Single-cell RNA-seq reveals spatially restricted multicellular fibrotic niches during lung fibrosis

Abstract Ontologically distinct populations of macrophages differentially contribute to organ fibrosis through unknown mechanisms. We applied lineage tracing, spatial methods and single-cell RNA-seq to a spatially-restricted model of asbestos-induced pulmonary fibrosis. We demonstrate that while tissue-resident interstitial macrophages, tissue-resident alveolar macrophages, and monocyte-derived alveolar macrophages are present in the fibrotic niche, only monocyte-derived alveolar macrophages are causally related to fibrosis.
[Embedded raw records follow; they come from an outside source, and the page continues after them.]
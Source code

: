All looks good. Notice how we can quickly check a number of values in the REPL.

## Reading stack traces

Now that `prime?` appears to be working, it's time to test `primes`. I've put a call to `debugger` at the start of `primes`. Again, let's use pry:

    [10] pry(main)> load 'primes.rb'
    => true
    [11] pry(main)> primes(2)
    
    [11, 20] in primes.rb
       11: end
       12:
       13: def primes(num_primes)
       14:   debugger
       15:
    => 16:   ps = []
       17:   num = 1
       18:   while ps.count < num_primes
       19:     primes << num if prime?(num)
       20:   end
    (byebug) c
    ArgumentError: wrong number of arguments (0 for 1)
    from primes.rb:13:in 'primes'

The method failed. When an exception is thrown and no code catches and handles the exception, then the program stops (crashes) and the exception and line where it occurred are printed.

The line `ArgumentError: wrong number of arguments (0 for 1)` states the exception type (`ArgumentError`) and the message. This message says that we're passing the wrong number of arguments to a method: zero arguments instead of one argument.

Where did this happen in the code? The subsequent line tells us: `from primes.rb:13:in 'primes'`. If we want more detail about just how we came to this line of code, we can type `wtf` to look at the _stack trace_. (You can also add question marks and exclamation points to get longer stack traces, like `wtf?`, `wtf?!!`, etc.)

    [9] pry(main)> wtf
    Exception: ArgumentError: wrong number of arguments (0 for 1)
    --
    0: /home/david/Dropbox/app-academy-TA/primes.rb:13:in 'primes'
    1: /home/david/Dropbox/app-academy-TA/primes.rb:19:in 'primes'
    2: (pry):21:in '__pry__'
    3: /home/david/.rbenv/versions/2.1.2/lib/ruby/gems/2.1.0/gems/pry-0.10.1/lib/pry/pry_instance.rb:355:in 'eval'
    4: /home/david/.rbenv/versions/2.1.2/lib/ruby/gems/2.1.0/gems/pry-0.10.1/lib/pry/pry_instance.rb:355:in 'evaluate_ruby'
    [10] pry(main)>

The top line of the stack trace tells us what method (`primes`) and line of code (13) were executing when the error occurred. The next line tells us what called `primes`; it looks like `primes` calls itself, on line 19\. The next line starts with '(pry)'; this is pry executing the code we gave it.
Monocyte-derived alveolar macrophages were specifically localized to fibrotic regions in the proximity of fibroblasts where they expressed molecules known to drive fibroblast proliferation, including PDGFA. Moreover, we identified autocrine M-CSF/M-CSFR signaling in monocyte-derived alveolar macrophages as a novel mechanism promoting their self-maintenance and persistence in the fibrotic niche. Pharmacological blockade of M-CSF signaling led to disappearance of the established population of monocyte-derived alveolar macrophages. Thus, our data indicate that monocyte-derived alveolar macrophages are specifically recruited to the fibrotic niche where they are maintained by autocrine signaling and drive fibrosis by stimulating fibroblast proliferation.